• _Problem details_: Only the lines with the string "theme" are needed; return each of them from the entries below.

• _Exercise input_:

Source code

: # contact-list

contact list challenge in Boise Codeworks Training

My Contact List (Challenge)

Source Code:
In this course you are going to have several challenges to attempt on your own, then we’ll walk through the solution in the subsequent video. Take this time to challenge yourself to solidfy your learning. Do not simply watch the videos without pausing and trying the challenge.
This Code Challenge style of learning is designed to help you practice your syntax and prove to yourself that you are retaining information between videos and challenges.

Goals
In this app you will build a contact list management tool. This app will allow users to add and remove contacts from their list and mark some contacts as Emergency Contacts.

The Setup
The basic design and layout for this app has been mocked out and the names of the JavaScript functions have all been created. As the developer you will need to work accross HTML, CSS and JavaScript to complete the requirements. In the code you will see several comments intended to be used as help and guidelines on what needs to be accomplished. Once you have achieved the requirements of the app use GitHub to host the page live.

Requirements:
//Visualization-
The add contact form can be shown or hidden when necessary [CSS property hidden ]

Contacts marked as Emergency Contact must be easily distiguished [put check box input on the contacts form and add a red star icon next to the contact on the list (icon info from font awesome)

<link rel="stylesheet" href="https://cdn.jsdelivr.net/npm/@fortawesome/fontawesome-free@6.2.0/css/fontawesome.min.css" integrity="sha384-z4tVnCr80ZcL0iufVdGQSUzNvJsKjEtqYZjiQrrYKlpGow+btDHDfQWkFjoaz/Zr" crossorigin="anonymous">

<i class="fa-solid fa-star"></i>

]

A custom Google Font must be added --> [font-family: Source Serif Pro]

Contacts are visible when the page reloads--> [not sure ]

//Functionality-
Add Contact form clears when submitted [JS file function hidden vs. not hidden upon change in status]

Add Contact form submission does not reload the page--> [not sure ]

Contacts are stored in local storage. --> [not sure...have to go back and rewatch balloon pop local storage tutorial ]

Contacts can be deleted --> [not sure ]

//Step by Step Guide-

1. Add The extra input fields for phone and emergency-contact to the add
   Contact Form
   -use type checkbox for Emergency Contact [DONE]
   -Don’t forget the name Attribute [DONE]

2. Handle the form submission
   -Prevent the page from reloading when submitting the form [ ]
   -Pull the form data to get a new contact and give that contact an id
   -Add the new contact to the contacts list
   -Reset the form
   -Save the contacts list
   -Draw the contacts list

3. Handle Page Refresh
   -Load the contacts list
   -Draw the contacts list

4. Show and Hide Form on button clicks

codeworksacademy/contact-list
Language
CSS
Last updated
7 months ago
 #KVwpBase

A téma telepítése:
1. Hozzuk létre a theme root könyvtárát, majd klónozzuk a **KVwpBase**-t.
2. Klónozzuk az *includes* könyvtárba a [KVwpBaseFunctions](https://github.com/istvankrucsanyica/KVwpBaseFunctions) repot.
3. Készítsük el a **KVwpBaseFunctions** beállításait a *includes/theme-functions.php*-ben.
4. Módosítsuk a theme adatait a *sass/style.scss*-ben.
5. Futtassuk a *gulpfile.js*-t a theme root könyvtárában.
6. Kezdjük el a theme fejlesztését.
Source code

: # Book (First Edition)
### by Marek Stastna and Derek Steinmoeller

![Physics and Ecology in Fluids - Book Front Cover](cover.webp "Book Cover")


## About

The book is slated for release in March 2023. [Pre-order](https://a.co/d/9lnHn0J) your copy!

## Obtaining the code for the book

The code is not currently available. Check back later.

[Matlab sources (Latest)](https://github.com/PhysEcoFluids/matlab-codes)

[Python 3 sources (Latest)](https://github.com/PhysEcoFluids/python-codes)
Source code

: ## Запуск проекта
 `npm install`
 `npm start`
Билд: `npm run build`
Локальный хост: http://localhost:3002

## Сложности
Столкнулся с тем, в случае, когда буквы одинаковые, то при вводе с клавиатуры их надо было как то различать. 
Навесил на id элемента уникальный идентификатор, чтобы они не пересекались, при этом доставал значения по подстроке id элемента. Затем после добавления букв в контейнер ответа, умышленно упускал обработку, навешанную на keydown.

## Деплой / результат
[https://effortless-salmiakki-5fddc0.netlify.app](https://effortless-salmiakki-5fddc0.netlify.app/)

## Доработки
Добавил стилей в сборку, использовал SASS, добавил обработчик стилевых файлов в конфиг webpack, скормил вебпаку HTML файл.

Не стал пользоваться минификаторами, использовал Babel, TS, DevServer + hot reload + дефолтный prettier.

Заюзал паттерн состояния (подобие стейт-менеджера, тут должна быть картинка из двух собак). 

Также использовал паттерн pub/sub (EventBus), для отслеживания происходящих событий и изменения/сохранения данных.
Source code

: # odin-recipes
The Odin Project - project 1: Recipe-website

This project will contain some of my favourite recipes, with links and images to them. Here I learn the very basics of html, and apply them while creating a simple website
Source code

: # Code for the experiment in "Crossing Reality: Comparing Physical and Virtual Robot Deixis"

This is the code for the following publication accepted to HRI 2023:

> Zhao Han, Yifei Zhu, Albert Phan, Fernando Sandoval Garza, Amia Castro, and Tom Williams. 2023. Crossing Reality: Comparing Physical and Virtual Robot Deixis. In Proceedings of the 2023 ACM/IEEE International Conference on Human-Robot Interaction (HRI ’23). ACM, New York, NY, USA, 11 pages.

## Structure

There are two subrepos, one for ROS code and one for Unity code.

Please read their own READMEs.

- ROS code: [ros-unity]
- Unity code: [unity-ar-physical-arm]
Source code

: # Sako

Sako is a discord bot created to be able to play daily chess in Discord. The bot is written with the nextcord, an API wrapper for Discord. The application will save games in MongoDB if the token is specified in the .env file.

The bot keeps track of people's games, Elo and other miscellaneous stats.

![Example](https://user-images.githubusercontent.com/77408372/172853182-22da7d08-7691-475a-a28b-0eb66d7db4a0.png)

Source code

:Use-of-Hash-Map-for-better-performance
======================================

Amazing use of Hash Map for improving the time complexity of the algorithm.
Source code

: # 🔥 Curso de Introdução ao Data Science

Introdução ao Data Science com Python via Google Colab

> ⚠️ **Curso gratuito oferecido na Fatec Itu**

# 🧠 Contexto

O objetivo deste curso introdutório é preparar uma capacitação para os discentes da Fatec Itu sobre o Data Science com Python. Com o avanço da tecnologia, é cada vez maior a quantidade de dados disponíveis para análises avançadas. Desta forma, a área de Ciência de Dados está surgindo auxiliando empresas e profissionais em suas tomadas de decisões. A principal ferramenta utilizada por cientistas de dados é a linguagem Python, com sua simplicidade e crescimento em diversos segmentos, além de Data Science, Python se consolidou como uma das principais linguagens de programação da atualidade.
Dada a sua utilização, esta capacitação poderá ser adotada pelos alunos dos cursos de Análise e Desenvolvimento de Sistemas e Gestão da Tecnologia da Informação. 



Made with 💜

• _Answer box_:
1. Hozzuk létre a theme root könyvtárát, majd klónozzuk a **KVwpBase**-t.
3. Készítsük el a **KVwpBaseFunctions** beállításait a *includes/theme-functions.php*-ben.
4. Módosítsuk a theme adatait a *sass/style.scss*-ben.
5. Futtassuk a *gulpfile.js*-t a theme root könyvtárában.
6. Kezdjük el a theme fejlesztését.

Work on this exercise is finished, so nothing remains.